Simulation Of A Langmuir Probe Sampling A Non Maxwellian Plasma

Langmuir probes are diagnostic tools used to determine electron temperature, number density, and plasma potential. Single, double, and triple Langmuir probe configurations are commonly used in plasma diagnostics because of their relative simplicity. Typical Langmuir probe analysis for determining electron temperature and number density of the plasma (for a single, double, or triple Langmuir probe) includes an assumption that the plasma is in thermal equilibrium. While this assumption may be justified for some applications, it is unlikely that it is fully justifiable for pulsed and time-varying plasmas or for the entire time a plasma device is in use. In this work, Langmuir probe computer models sampled a range of simple equilibrium and non-equilibrium plasmas using fundamental governing equations of probe current collection to compute the current to the probes for a distribution function consisting of two Maxwellian distributions with different temperatures. A variation of this method was also employed, where one of the Maxwellians is offset from zero in velocity space (a drifted Maxwellian or bump-on-the-tail) to add a suprathermal beam of electrons to the tail of the main Maxwellian distribution. For a range of parameters in these non-Maxwellian distributions, the simulation calculates and stores current collection to the probes.
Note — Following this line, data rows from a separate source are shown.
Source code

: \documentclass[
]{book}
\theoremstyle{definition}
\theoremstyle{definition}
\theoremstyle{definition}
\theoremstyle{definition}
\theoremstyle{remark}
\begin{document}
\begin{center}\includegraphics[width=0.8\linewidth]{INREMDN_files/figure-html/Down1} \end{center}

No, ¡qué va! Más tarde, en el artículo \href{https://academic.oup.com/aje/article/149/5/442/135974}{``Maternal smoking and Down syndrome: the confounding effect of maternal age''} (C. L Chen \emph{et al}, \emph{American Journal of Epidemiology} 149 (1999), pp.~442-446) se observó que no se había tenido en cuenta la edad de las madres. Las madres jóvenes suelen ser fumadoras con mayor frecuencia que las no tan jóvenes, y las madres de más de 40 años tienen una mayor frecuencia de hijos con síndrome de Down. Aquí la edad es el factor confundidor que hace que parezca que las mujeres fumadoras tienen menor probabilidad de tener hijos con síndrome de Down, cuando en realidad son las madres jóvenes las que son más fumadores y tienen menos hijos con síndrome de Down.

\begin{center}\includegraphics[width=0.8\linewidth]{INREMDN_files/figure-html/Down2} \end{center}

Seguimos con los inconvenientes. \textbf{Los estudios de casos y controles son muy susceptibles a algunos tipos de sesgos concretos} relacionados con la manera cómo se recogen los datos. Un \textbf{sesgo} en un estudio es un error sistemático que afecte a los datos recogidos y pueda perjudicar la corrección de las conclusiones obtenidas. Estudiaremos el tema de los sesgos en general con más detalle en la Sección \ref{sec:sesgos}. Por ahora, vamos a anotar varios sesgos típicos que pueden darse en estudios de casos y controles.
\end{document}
Plasma parameters were extracted from the current and voltage curve by applying standard probe theory and compared with the known plasma density and temperature. The collected current from a non-Maxwellian electron distribution illustrates the effect a non-Maxwellian plasma has when interpreted using the equilibrium probe current collection theory, allowing us to examine the magnitudes of these deviations as a function of the assumed distribution properties. The results of the simulation indicate that all Langmuir probes are ill-suited to report accurate results for non-equilibrium plasmas. Plasmas with bump-on-the-tail electron probability distributions, typical in electric propulsion plasmas, are especially vulnerable to higher inaccuracy in probe measurements and additional investigations into alternative techniques is warranted.